The callback function receives one parameter, which is a "diffable state." It uses getters and setters to change its values. Here is how getters and setters are used:

Note: getters and setters have changed in 0.1.

Read a property:

state('property');

Write a property:

state('property', 'value');

Nested properties:

state.nested.moreNested('property');

Arrays:

state.array[0]('property')

CAVEAT: some property names are 'forbidden': anything that is a Function property or in Function.prototype. The full list is:

arguments, arity, caller, displayName, length, name, prototype, apply, bind, call, isGenerator, toSource, toString

If you want to access properties with these names, you must do the following:

state.person('name') // quoted access is okay
state.person._name('first') // otherwise prepend with an underscore

Once you make some changes, you want to call the sync() method:

cb.try(function(state) {
  state.property('newValue');
});

cb.sync();

Calling sync() with no parameters does a single sync. Calling sync(timeout) with a value in milliseconds sets an interval which repeatedly syncs state. Of course, if there are no state changes then nothing is submitted to the server. Changes from the server ('upstream') are always pushed. Calling sync(null) clears the timeout.

Checkerboard exposes a 'send' method:

cb.send(channel, message);

The server emits an event when it receives a message:

CheckerboardServer.on(channel, function(conn, message) {
  // you can write props straight to conn for later retrieval  
})

Checkerboard also has a uuid() function, which returns an id unique to that connection.

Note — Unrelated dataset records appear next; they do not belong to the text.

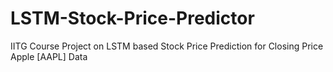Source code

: # LSTM-Stock-Price-Predictor
IITG Course Project on LSTM based Stock Price Prediction for Closing Price Apple [AAPL] Data   
  
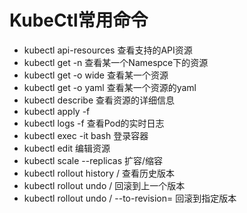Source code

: #  KubeCtl常用命令

* kubectl api-resources 查看支持的API资源
* kubectl get <kind> -n <namespace> 查看某一个Namespce下的资源
* kubectl get <kind> <name> -o wide 查看某一个资源
* kubectl get <kind> <name> -o yaml 查看某一个资源的yaml
* kubectl describe <kind> <name> 查看资源的详细信息
* kubectl apply -f <yaml> 
* kubectl logs -f <pod> 查看Pod的实时日志
* kubectl exec <pod> -it bash 登录容器
* kubectl edit 编辑资源
* kubectl scale <kind> <name> --replicas <num> 扩容/缩容
* kubectl rollout history <kind>/<name> 查看历史版本
* kubectl rollout undo <kind>/<name>  回滚到上一个版本
* kubectl rollout undo <kind>/<name> --to-revision=<revision> 回滚到指定版本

This is useful if you want to 'claim' something (for example in cards.html when a card is picked up, the client sets the card's hold property to its uuid, so no other client can pick it up.)

Lastly, try() returns a promise, so you can call a function when the state change is successful:

cb.try(function(state) {
  /* ... */
}).then(function(newState) {
  // render some html with correct state, etc.
}).done();

Checkerboard uses Q for promises. Two caveats: changes made in a then callback WON'T be saved - the new state is read only. Any state change always occurs in a try block. I recommend calling done() or using some of Q's error handling features, otherwise any errors in your callbacks will be silenced.

Current issues

v0.0.1:

  • Overwriting an entire array or object will fail to erase previous properties.